# Latent Gaussian processes for repeated measures

I am interested in implementing latent Gaussian processes for repeated measures on multiple subjects. That is, each subject has their own little 1-dimensional time series, not necessarily aligned or with the same spacing as the other subjects. The subjects fall into 2 or more (mutually-exclusive) groups and I’d like each group to have its own Gaussian process parameters, so we can investigate whether the length-scale, amplitude etc differs between groups.

The idea is based on a model presented in https://doi.org/10.1111/bmsp.12180 - though there they fit the model using a kind of EM algorithm.

I know I can fit (latent) Gaussian processes in brms and I have an understanding how this basic principle can be sped up with the basis function approximation. But a model of the form `y ~ gp(t, by = group) + (1 | id)` doesn’t seem appropriate because it would appear to treat responses from different subjects but with similar timestamps as ‘close together’ if they are within the same group. At the same time, doing `by = id` would fit a completely separate GP for every subject, which seems inefficient and would not pool the parameters quite how I imagine it.

In other words: if I have 5 subjects in group A and 5 subjects in group B, then I want a ‘separate’ GP for every subject, but only two different sets of parameters: one for group A and one for group B. And maybe a measurement-error parameter `sigma` that’s common to all subjects.

Does this make sense? Has it been done before? What would be a good way to go about doing it?

Here is something perhaps close to what I’m after. A keyword I didn’t mention above was ‘multi-level’.

That particular example assumes every subject/trial has the same number of observations and `x` indices, so I’ll have to code up something more complicated. Or maybe there’s a clever trick for doing it with `brms` and `by = id` (to take advantage of the faster approximate implementation) with some sort of priors on the GP parameters.

I know I’m replying to myself, but I’ve found a recent paper on just this topic

and an associated R package `gppm`. It’s just using the L-BFGS sampler and doesn’t appear to handle non-Gaussian likelihoods, but is close enough to adapt to my needs.

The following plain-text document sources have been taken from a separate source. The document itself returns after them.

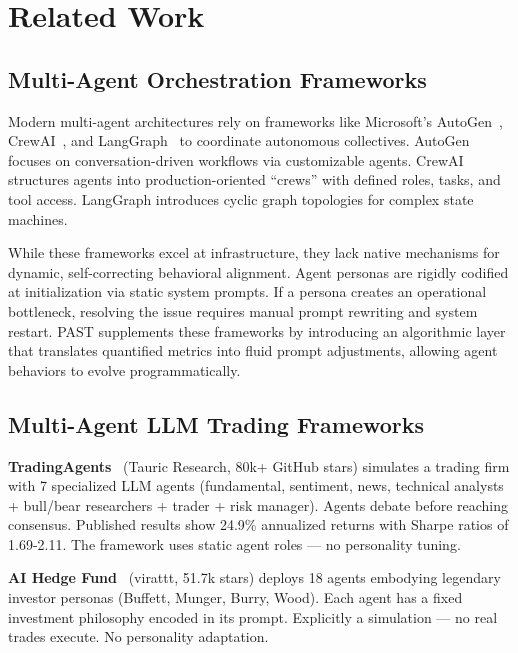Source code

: \documentclass[11pt]{article}
\begin{document}
\section{Related Work}\label{related-work}

\subsection{Multi-Agent Orchestration Frameworks}\label{multi-agent-orchestration-frameworks}

Modern multi-agent architectures rely on frameworks like Microsoft's AutoGen~\citep{autogen2024}, CrewAI~\citep{crewai2024}, and LangGraph~\citep{langgraph2024} to coordinate autonomous collectives. AutoGen focuses on conversation-driven workflows via customizable agents. CrewAI structures agents into production-oriented ``crews'' with defined roles, tasks, and tool access. LangGraph introduces cyclic graph topologies for complex state machines.

While these frameworks excel at infrastructure, they lack native mechanisms for dynamic, self-correcting behavioral alignment. Agent personas are rigidly codified at initialization via static system prompts. If a persona creates an operational bottleneck, resolving the issue requires manual prompt rewriting and system restart. PAST supplements these frameworks by introducing an algorithmic layer that translates quantified metrics into fluid prompt adjustments, allowing agent behaviors to evolve programmatically.

\subsection{Multi-Agent LLM Trading Frameworks}\label{multi-agent-llm-trading-frameworks}

\textbf{TradingAgents}~\citep{xiao2024tradingagents} (Tauric Research, 80k+ GitHub stars) simulates a trading firm with 7 specialized LLM agents (fundamental, sentiment, news, technical analysts + bull/bear researchers + trader + risk manager). Agents debate before reaching consensus. Published results show 24.9\% annualized returns with Sharpe ratios of 1.69-2.11. The framework uses static agent roles --- no personality tuning.

\textbf{AI Hedge Fund}~\citep{singh2025aihedgefund} (virattt, 51.7k stars) deploys 18 agents embodying legendary investor personas (Buffett, Munger, Burry, Wood). Each agent has a fixed investment philosophy encoded in its prompt. Explicitly a simulation --- no real trades execute. No personality adaptation.
\end{document}
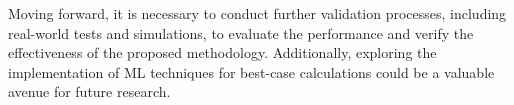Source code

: Moving forward, it is necessary to conduct further validation processes, including real-world tests and simulations, to evaluate the performance and verify the effectiveness of the proposed methodology. Additionally, exploring the implementation of \acrshort{ML} techniques for best-case calculations could be a valuable avenue for future research.


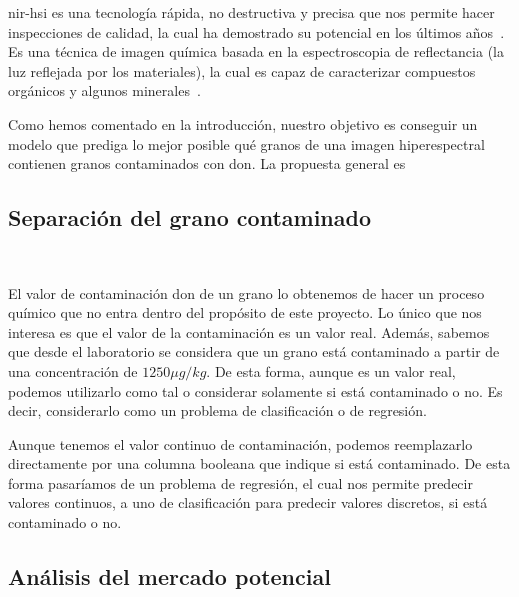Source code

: \gls{nir-hsi} es una tecnología rápida, no destructiva y precisa que nos permite hacer inspecciones de calidad, la cual ha demostrado su potencial en los últimos años\ \cite{Applicat5:online}. 
Es una técnica de imagen química basada en la espectroscopia de reflectancia (la luz reflejada por los materiales), la cual es capaz de caracterizar compuestos orgánicos y 
algunos minerales\ \cite{NIRHyper23:online}.

Como hemos comentado en la introducción, nuestro objetivo es conseguir un modelo que prediga lo mejor posible qué granos de una \gls{imagen hiperespectral} contienen 
granos contaminados con \acrshort{don}. La propuesta general es 


\subsection{Separación del grano contaminado}\ \label{sec:separacion}




El valor de contaminación \gls{don} de un grano lo obtenemos de hacer un proceso químico que no entra dentro del propósito de este proyecto. 
Lo único que nos interesa es que el valor de la contaminación es un valor real. Además, sabemos que desde el laboratorio se considera que un grano está contaminado a 
partir de una concentración de \(1250 \mu g/kg\). De esta forma, aunque es un valor real, podemos utilizarlo como tal o considerar solamente si está contaminado o no. 
Es decir, considerarlo como un problema de \gls{clasificación} o de \gls{regresión}.

Aunque tenemos el valor continuo de contaminación, podemos reemplazarlo directamente por una columna booleana que indique si está contaminado. 
De esta forma pasaríamos de un problema de regresión, el cual nos permite predecir valores continuos, a uno de clasificación para predecir valores discretos, 
si está contaminado o no.

\subsection{Análisis del mercado potencial}





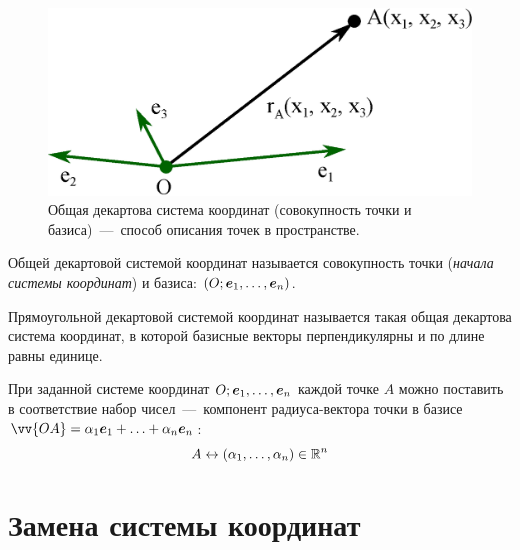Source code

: \documentclass[a4paper,12pt]{article}
\begin{document}
  \begin{figure}[h]
    \centering
    
    \includegraphics[width=0.5\columnwidth]{coord-system}
    
    \caption{Общая декартова система координат (совокупность точки и базиса)~---~способ описания точек в пространстве.}
    \label{fig:coord-system}
  \end{figure}
  
  \begin{definition}
    Общей декартовой системой координат называется совокупность точки (\emph{начала системы координат}) и базиса: $(O; \boldsymbol e_1, \ldots, \boldsymbol e_n)$.
  \end{definition}
  
  \begin{definition}
    Прямоугольной декартовой системой координат называется такая общая декартова система координат, в которой базисные векторы перпендикулярны и по длине равны единице.
  \end{definition}
  
  \begin{remark}
    При заданной системе координат $O; \boldsymbol e_1, \ldots, \boldsymbol e_n$ каждой точке $A$ можно поставить в соответствие набор чисел~---~компонент радиуса-вектора точки в базисе $\vv{OA} \hm= \alpha_1 \bds e_1 \hm+ \ldots \hm+ \alpha_n \bds e_n$:
    \[
      A \leftrightarrow (\alpha_1, \ldots, \alpha_n) \in \operatorname{\mathbb R}^n
    \]
  \end{remark}
  
  
  \section{Замена системы координат}
\end{document}
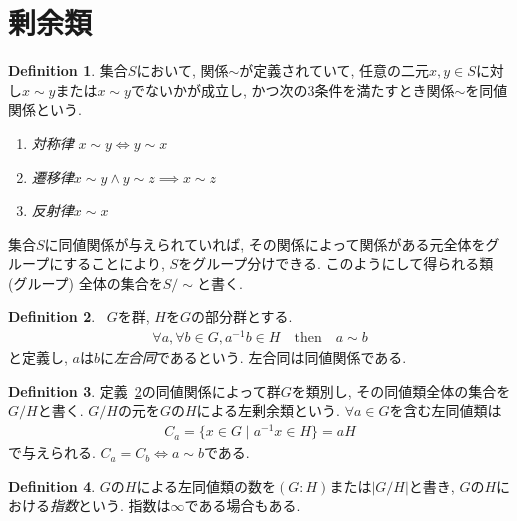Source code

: \documentclass{article}
\theoremstyle{plain}
\theoremstyle{definition}
\newtheorem{definition}{Definition}
\theoremstyle{plain}
\numberwithin{equation}{section}
\numberwithin{theorem}{section}
\numberwithin{definition}{section}
\numberwithin{note}{section}
\begin{document}
\section{剰余類}
\begin{definition}
     集合$S$において, 関係$\sim$が定義されていて, 任意の二元$x,y\in S$に対し$x\sim y$または$x\sim y$でないかが成立し, かつ次の3条件を満たすとき関係$\sim$を同値関係という.
     \begin{enumerate}
          \item \emph{対称律} $x\sim y\iff y\sim x$
          \item \emph{遷移律}$x\sim y \land y\sim z \implies x\sim z$
          \item \emph{反射律}$x\sim x$
     \end{enumerate}
\end{definition}
集合$S$に同値関係が与えられていれば, その関係によって関係がある元全体をグループにすることにより, $S$をグループ分けできる. このようにして得られる類 (グループ) 全体の集合を$S/\sim$と書く.

\begin{definition}~\label{def::sim}
     $G$を群, $H$を$G$の部分群とする.
     \begin{align}
          \forall a,\forall b\in G, a^{-1}b\in H\quad\mathrm{then}\quad a\sim b
     \end{align}
     と定義し, $a$は$b$に\emph{左合同}であるという. 左合同は同値関係である. 
\end{definition}
\begin{definition}
     定義~\ref{def::sim}の同値関係によって群$G$を類別し, その同値類全体の集合を$G/H$と書く. $G/H$の元を$G$の$H$による左剰余類という. $\forall a\in G$を含む左同値類は
     \begin{align}
          C_a=\lbrace x\in G\mid a^{-1}x\in H\rbrace=aH
     \end{align}
     で与えられる. $C_a=C_b\iff a\sim b$である.
\end{definition}
\begin{definition}
     $G$の$H$による左同値類の数を$(G:H)$または$\lvert G/H\rvert$と書き, $G$の$H$における\emph{指数}という. 指数は$\infty$である場合もある.
\end{definition}
\end{document}
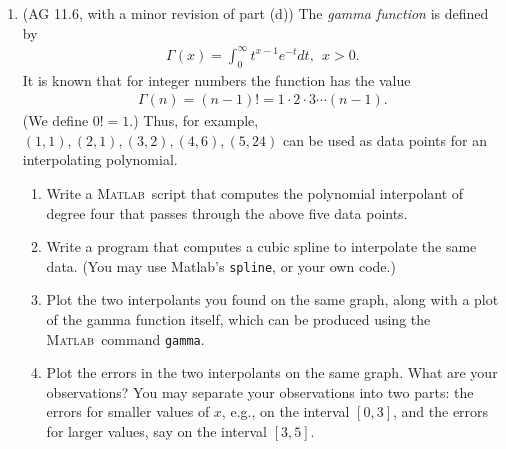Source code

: \documentclass[11pt]{article}
\newcommand{\matlab}{\textsc{Matlab\ }}
\begin{document}
\begin{enumerate}
\item (AG 11.6, with a minor revision of part (d))
The {\em gamma function} is defined by
\begin{eqnarray*}
\Gamma(x)= \int_0^{\infty} t^{x-1} e^{-t} dt, \ \ x>0.
\end{eqnarray*}
It is known that  for integer numbers the function has the value
\begin{eqnarray*}
\Gamma(n)=(n-1)! = 1 \cdot 2 \cdot 3 \cdots (n-1).
\end{eqnarray*}
(We define $0!=1$.)
Thus, for example,  $(1,1),(2,1),(3,2),(4,6),(5,24)$
can be used as data points for an interpolating polynomial.
\begin{enumerate}
\item Write a \matlab script that  computes  the
polynomial interpolant of degree four
that passes through the above five data points.
\item Write a program that computes a cubic spline to interpolate
the same data. (You may use {\sc Matlab}'s {\tt spline}, or your own code.)
\item Plot the two interpolants you found on the same graph, along with
a plot of the gamma function itself, which can be produced using the
\matlab command {\tt gamma}.
\item Plot the errors in the two interpolants on the same graph. 
What are your observations? You may separate your observations into two parts: the errors for smaller values of $x$, e.g., on the interval $[0,3]$, and the errors for larger values, say on the interval $[3,5]$.
\end{enumerate}


\end{enumerate}
\end{document}
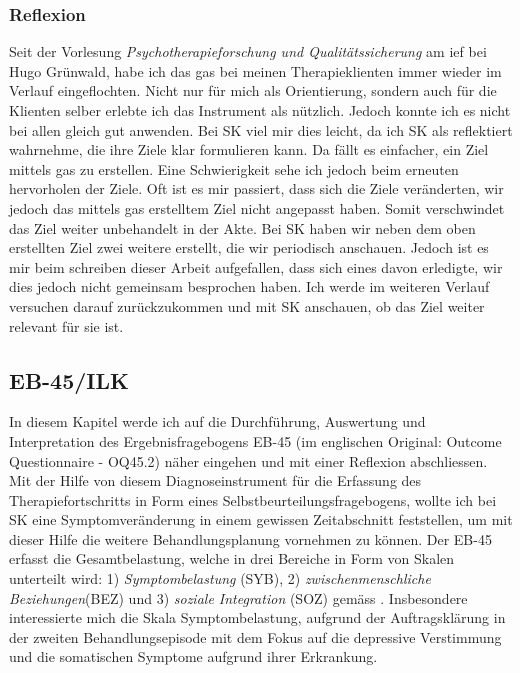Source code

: \subsubsection{Reflexion}
Seit der Vorlesung \textit{Psychotherapieforschung und Qualitätssicherung} am \ac{ief} bei Hugo Grünwald, habe ich das \ac{gas} bei meinen Therapieklienten immer wieder im Verlauf eingeflochten. Nicht nur für mich als Orientierung, sondern auch für die Klienten selber erlebte ich das Instrument als nützlich. Jedoch konnte ich es nicht bei allen gleich gut anwenden. Bei SK viel mir dies leicht, da ich SK als reflektiert wahrnehme, die ihre Ziele klar formulieren kann. Da fällt es einfacher, ein Ziel mittels \ac{gas} zu erstellen. Eine Schwierigkeit sehe ich jedoch beim erneuten hervorholen der Ziele. Oft ist es mir passiert, dass sich die Ziele veränderten, wir jedoch das mittels \ac{gas} erstelltem Ziel nicht angepasst haben. Somit verschwindet das Ziel weiter unbehandelt in der Akte. Bei SK haben wir neben dem oben erstellten Ziel zwei weitere erstellt, die wir periodisch anschauen. Jedoch ist es mir beim schreiben dieser Arbeit aufgefallen, dass sich eines davon erledigte, wir dies jedoch nicht gemeinsam besprochen haben. Ich werde im weiteren Verlauf versuchen darauf zurückzukommen und mit SK anschauen, ob das Ziel weiter relevant für sie ist.

\subsection{EB-45/ILK}
In diesem Kapitel werde ich auf die Durchführung, Auswertung und Interpretation des Ergebnisfragebogens EB-45 (im englischen Original: Outcome Questionnaire - OQ45.2) näher eingehen \cite{Lambert2002} und mit einer Reflexion abschliessen. Mit der Hilfe von diesem Diagnoseinstrument für die Erfassung des Therapiefortschritts in Form eines Selbstbeurteilungsfragebogens, wollte ich bei SK eine Symptomveränderung in einem gewissen Zeitabschnitt feststellen, um mit dieser Hilfe die weitere Behandlungsplanung vornehmen zu können. Der EB-45 erfasst die Gesamtbelastung, welche in drei Bereiche in Form von Skalen unterteilt wird: 1) \textit{Symptombelastung} (SYB), 2) \textit{zwischenmenschliche Beziehungen}(BEZ) und 3) \textit{soziale Integration} (SOZ) gemäss . Insbesondere interessierte mich die Skala Symptombelastung, aufgrund der Auftragsklärung in der zweiten Behandlungsepisode mit dem Fokus auf die depressive Verstimmung und die somatischen Symptome aufgrund ihrer Erkrankung. 


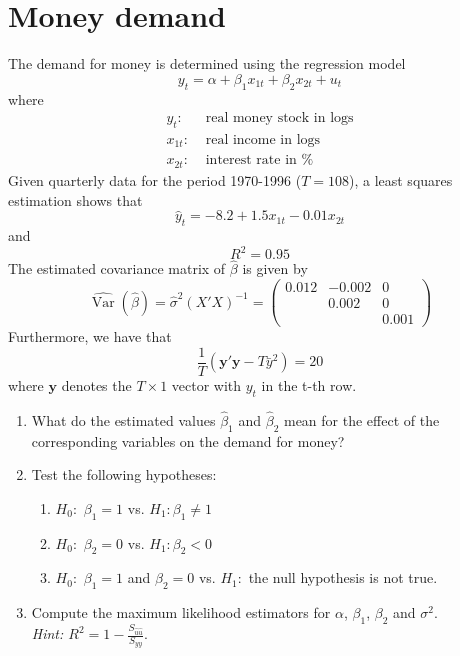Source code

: \documentclass{article}
\begin{document}
\newpage
\section{Money demand}
The demand for money is determined using the regression model
$$ y_t = \alpha + \beta_1 x_{1t} + \beta_2 x_{2t} + u_t$$
where
\begin{align*}
	y_t:    & \text{ real money stock in logs}\\
	x_{1t}: & \text{ real income in logs}\\
	x_{2t}: & \text{ interest rate in \%}
\end{align*} 
Given quarterly data for the period 1970-1996 ($T=108$), a least squares estimation shows that
$$\hat{y}_t = -8.2 +1.5x_{1t} - 0.01 x_{2t}$$
and $$R^2 = 0.95$$
The estimated covariance matrix of $\hat{\beta}$ is given by
$$\widehat{\operatorname{Var}}(\hat{\beta}) = \hat{\sigma}^2 (X'X)^{-1} = 
\begin{pmatrix} 
0.012 & -0.002 & 0\\
& 0.002  & 0\\
&        & 0.001			
\end{pmatrix}$$
Furthermore, we have that $$\frac{1}{T} (\mathbf{y}'\mathbf{y} - T \bar{y}^2)=20$$ where $\mathbf{y}$ denotes the $T\times1$ vector with $y_t$ in the t-th row.
\begin{enumerate}[label=(\alph*)]
	\item What do the estimated values $\hat{\beta}_1$ and $\hat{\beta}_2$ mean for the effect of the corresponding variables on the demand for money?
	\item Test the following hypotheses:
	\begin{enumerate}[label=(\roman*)]
		\item $H_0:$ $\beta_1=1$ vs. $H_1: \beta_1 \neq1$
		\item $H_0:$ $\beta_2=0$ vs. $H_1: \beta_2 <0$
		\item $H_0:$ $\beta_1=1$ and $\beta_2=0$ vs. $H_1:$ the null hypothesis is not true.
	\end{enumerate}
	\item Compute the maximum likelihood estimators for $\alpha$, $\beta_1$, $\beta_2$ and $\sigma^2$.\\
	\textit{Hint: $R^2=1-\frac{S_{\hat{u}\hat{u}}}{S_{yy}}$}.
	
\end{enumerate}
\newpage
\end{document}

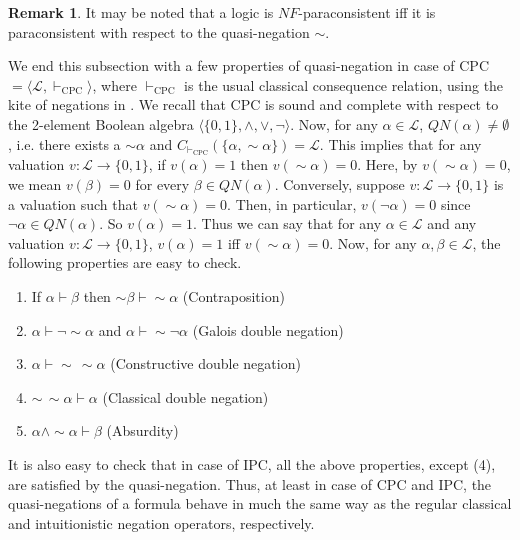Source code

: \documentclass[submission]{eptcs}
\newcommand{\lang}{\mathcal{L}}
\newcommand{\qneg}{\sim\!}
\theoremstyle{definition}
\newtheorem{rem}[thm]{Remark}
\begin{document}
\begin{rem}
It may be noted that a logic is $NF$-paraconsistent iff it is paraconsistent with respect to the quasi-negation $\qneg$.
\end{rem}

We end this subsection with a few properties of quasi-negation in case of CPC $=\langle\lang,\vdash_{\mathrm{CPC}}\rangle$, where $\vdash_{\mathrm{CPC}}$ is the usual classical consequence relation, using the kite of negations in \cite{Dunn1999}. We recall that CPC is sound and complete with respect to the 2-element Boolean algebra $\langle\{0,1\},\land,\lor,\neg\rangle$. Now, for any $\alpha\in\lang$, $QN(\alpha)\neq\emptyset$, i.e. there exists a $\qneg\alpha$ and $C_{\vdash_{\mathrm{CPC}}}(\{\alpha,\qneg\alpha\})=\lang$. This implies that for any valuation $v:\lang\to\{0,1\}$, if $v(\alpha)=1$ then $v(\qneg\alpha)=0$. Here, by $v(\qneg\alpha)=0$, we mean $v(\beta)=0$ for every $\beta\in QN(\alpha)$. Conversely, suppose $v:\lang\to\{0,1\}$ is a valuation such that $v(\qneg\alpha)=0$. Then, in particular, $v(\neg\alpha)=0$ since $\neg\alpha\in QN(\alpha)$. So $v(\alpha)=1$. Thus we can say that for any $\alpha\in\lang$  and any valuation $v:\lang\to\{0,1\}$, $v(\alpha)=1$ iff $v(\qneg\alpha)=0$. Now, for any $\alpha,\beta\in\lang$, the following properties are easy to check.

\begin{enumerate}[label=(\arabic*)]
    \item If $\alpha\vdash\beta$ then $\qneg\beta\vdash\qneg\alpha$ (Contraposition)
    \item $\alpha\vdash\neg\qneg\alpha$ and $\alpha\vdash\qneg\neg\alpha$ (Galois double negation)
    \item $\alpha\vdash\qneg\,\qneg\alpha$ (Constructive double negation)
    \item $\qneg\,\qneg\alpha\vdash\alpha$ (Classical double negation)
    \item $\alpha\land\qneg\alpha\vdash\beta$ (Absurdity)
\end{enumerate}

It is also easy to check that in case of IPC, all the above properties, except (4), are satisfied by the quasi-negation. Thus, at least in case of CPC and IPC, the quasi-negations of a formula behave in much the same way as the regular classical and intuitionistic negation operators, respectively.
\end{document}
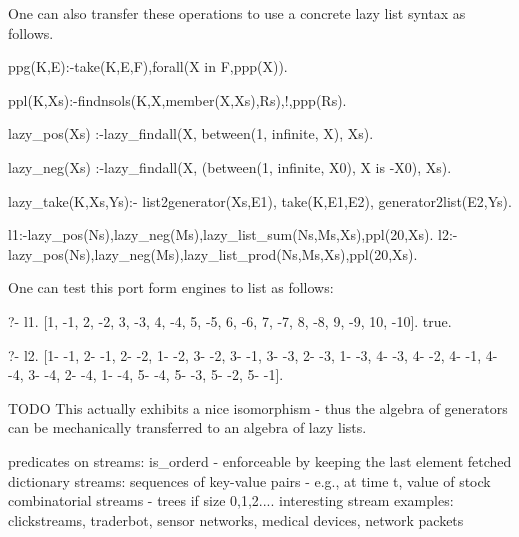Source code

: \documentclass{new_tlp}
\begin{document}
One can also transfer these operations to use a concrete lazy list syntax as follows.

\begin{code}

ppg(K,E):-take(K,E,F),forall(X in F,ppp(X)).

ppl(K,Xs):-findnsols(K,X,member(X,Xs),Rs),!,ppp(Rs).

lazy_pos(Xs) :-lazy_findall(X, between(1, infinite, X), Xs).

lazy_neg(Xs) :-lazy_findall(X, (between(1, infinite, X0), X is -X0), Xs).
  
lazy_take(K,Xs,Ys):-
   list2generator(Xs,E1),
   take(K,E1,E2),
   generator2list(E2,Ys).

   
l1:-lazy_pos(Ns),lazy_neg(Ms),lazy_list_sum(Ns,Ms,Xs),ppl(20,Xs).
l2:-lazy_pos(Ns),lazy_neg(Ms),lazy_list_prod(Ns,Ms,Xs),ppl(20,Xs).  
  
\end{code}

One can test this port form engines to list as follows:

\begin{codex}
?- l1.
[1, -1, 2, -2, 3, -3, 4, -4, 5, -5, 6, -6, 7, -7, 8, -8, 9, -9, 10, -10].
true.

?- l2.
[1- -1, 2- -1, 2- -2, 1- -2, 3- -2, 3- -1, 3- -3, 2- -3, 1- -3, 4- -3, 4- -2, 4- -1, 4- -4, 3- -4, 2- -4, 1- -4, 5- -4, 5- -3, 5- -2, 5- -1].
\end{codex}

{\Large TODO} This actually exhibits a nice isomorphism - thus the algebra of generators can be mechanically transferred to an algebra of lazy lists.

\BI
\I predicates on streams: is\_orderd - enforceable by keeping the last element fetched
\I dictionary streams: sequences of key-value pairs - e.g.,  at time t, value of stock
\I combinatorial streams - trees if size 0,1,2....
\I interesting stream examples: clickstreams, traderbot, sensor networks, 
medical devices, network packets
\EI
\end{document}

Here’s old code for hierarchical GPs I posted ages ago; but I don’t think anything is so out-of-date that it won’t work. Though maybe see here for a nicer GP parameterization you might merge with the hierarchical structure instead.

1 Like

@Selby did you end up going with the `gppm` package, or did you churn something out in Stan? I found this paper to be useful in showing how hierarchical GPs would be modeled, but the structure of the data is such that all observations are recorded at the same time.

I am working with data from multiple plots and within each plot, I want to model the spatial autocorrelation between observations. The number of observations and locations are different for each plot. Also, some of the response variables are counts, so based on what you said, `gppm` wouldn’t work. Also, sorry for bringing up a zombie thread!

I haven’t come up with a complete solution yet as I was working on other projects. The latest iteration is something in Stan, based on the code within `gppm`, but it’s very slow at the moment so doesn’t scale well (unless I use `optimizing` instead of `sampling` but that doesn’t feel very satisfactory).